Nauti FC
- Full name: Nauti Football Club
- Founded: 1980; 46 years ago
- Ground: Tuvalu Sports Ground, Funafuti, Tuvalu
- Capacity: 1,500
- Chairman: Patoa Lauti
- Coach: Aso Tapumanaia
- League: Tuvalu A-Division
- 2023: Champions
| Home colours |

= Nauti F.C. =

Nauti FC is a Tuvalu football club from Funafuti, playing in the Tuvalu A-Division.

The team's home ground is the Tuvalu Sports Ground, the only football field in Tuvalu. Nauti is one of the most successful teams in Tuvalu, with the most trophies of all the nation's teams. Nauti plays on an amateur level, as do all the teams in Tuvalu. They also have a reserve squad and a women's team.

==History==
Nauti was founded in 1980, under the name Combined Devils. The name was initiated by Mr Igatia Talesi. In 1976, he started a mixed team of men from Funafuti and other Tuvalu Islands with the name Combined Devils.

It was in 1980, that Nauti/Combined Devils was officially recognised as the Funafuti Soccer Team. The team's first red uniform was sponsored by Kamuta Latasi. Years later, the team is still using the red color uniforms, the patterns varies but remains red and white. In 2001 the name of the team was changed into Nauti FC.

Nauti won the independence Cup in 1988, it was the first prize won by the team and also in 1990, 1999, 2003, 2008, 2009 & 2017. Nauti’s 7 wins makes it the most successful team in the Independence Cup competition.

During 1980–1990 the team was never defeated by Vaitupu, Nukulaelae, Nanumaga, Nui or the Tuvalu police Team.
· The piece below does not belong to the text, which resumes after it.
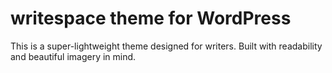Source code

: writespace theme for WordPress
===

This is a super-lightweight theme designed for writers. Built with readability and beautiful imagery in mind.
It was only defeated once by Nukufetau (penalty kicks in 1982) once by Nanumea and once by Niutao (Knock out tournaments). In the League Tournament Nauti was never defeated in the period 1980–1990.

In 1991 the airfield was tar-sealed and soccer tournaments in the capital Funafuti came to a standstill. Soccer games were first played again in 1997.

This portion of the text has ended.